It sounded like the same old unrepentant Milton Bradley Friday.
During a conference call with reporters from both Seattle and Chicago, Bradley expressed little interest in talking about his tumultuous one season with the Cubs.
Bradley's time as a Cub officially ended Friday, when he was traded to the Seattle Mariners for pitcher Carlos Silva and cash.
"I just look forward to playing baseball again in a positive environment, good atmosphere, good group of guys," Bradley said in a quiet, monotone voice. "It should be fun."
It certainly wasn't much fun for Bradley or anyone around him in 2009. He signed a three-year, $30 million free-agent contract last January to come to Chicago from Texas. After several bouts with controversy, Bradley found himself suspended for the rest of the season on Sept. 20 for "conduct detrimental to the team" after he made comments to the Daily Herald critical of the Cubs and Chicago.
"You know, I've already moved forward," he said. "I made a statement about Chicago (in September). I'm a Seattle Mariner. Chicago's a thing of the past. I'm not interested in rehashing old news."
Earlier Friday, Cubs general manager Jim Hendry said he bore full responsibility for Bradley not working out.

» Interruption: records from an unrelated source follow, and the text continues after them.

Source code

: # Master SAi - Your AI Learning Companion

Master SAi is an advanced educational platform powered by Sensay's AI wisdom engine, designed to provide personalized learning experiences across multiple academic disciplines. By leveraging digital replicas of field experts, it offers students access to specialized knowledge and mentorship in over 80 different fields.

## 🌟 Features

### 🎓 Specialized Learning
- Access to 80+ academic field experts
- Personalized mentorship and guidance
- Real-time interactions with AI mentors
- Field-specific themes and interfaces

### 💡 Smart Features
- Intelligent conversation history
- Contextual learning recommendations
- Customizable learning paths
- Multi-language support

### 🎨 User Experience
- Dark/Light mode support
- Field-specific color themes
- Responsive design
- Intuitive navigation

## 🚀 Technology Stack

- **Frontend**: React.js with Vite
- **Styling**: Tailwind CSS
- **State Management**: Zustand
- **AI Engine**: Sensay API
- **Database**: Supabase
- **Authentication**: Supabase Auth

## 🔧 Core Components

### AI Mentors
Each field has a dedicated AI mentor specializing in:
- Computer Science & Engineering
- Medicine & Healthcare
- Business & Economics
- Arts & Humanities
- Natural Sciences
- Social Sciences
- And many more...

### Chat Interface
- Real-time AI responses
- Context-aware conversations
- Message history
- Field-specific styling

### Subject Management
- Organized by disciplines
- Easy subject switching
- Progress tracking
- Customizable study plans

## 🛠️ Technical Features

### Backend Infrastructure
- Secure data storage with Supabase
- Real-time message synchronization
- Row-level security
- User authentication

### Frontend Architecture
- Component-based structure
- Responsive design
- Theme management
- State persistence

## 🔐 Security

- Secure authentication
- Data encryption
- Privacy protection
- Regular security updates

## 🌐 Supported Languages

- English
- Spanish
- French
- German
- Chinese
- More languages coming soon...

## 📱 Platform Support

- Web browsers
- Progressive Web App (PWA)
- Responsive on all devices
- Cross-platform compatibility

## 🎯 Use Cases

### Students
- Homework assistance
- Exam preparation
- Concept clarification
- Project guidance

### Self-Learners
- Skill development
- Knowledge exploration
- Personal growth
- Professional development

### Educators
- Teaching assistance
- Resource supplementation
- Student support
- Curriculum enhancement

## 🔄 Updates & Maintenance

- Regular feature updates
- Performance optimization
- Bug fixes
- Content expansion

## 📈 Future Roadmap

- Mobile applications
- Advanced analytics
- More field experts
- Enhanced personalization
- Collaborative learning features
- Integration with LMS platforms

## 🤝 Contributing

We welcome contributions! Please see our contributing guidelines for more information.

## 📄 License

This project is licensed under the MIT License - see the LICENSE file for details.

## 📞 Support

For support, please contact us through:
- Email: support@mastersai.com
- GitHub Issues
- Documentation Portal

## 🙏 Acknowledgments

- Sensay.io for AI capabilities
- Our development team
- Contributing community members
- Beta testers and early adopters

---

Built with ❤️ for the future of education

Bradley was asked if he did the same.
"That's Jim's opinion," Bradley said. "Like I said earlier, I have no interest in speaking about Chicago or speaking to (a Chicago reporter) or anything further. I'm a Seattle Mariner. I've moved on. I wish you would move on. I wish the Chicago Cubs organization the best."
The Mariners will be Bradley's eighth team in 10 years. He's had run-ins with fans and various baseball people and media members throughout his career. He was asked how he felt he was perceived.

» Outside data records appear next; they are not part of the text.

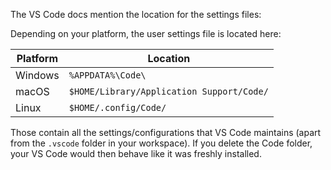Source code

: The VS Code docs mention the location for the settings files:

Depending on your platform, the user settings file is located here:

Platform    | Location
------------|--------------------
Windows     | `%APPDATA%\Code\`
macOS       | `$HOME/Library/Application Support/Code/`
Linux       | `$HOME/.config/Code/`

Those contain all the settings/configurations that VS Code maintains (apart from the `.vscode` folder in your workspace). If you delete the Code folder, your VS Code would then behave like it was freshly installed.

"For me, and anybody who's been on the inside looking out, you understand how it works and the media works and how you're promoted, and you have to have a bad guy and you have to have a good guy," he said. "That's the way it is. I'm portrayed however I am. It adds to the mystique, I guess.
"I'm the most simple basic player going. ... I'll observe first before speaking out. I won't open up until I really know people. I'm honest and loyal, and I love to compete, and I love to win. It's just pretty simple, you know. Just treat me like a man, respect me for an individual and the person I am and you won't have a problem."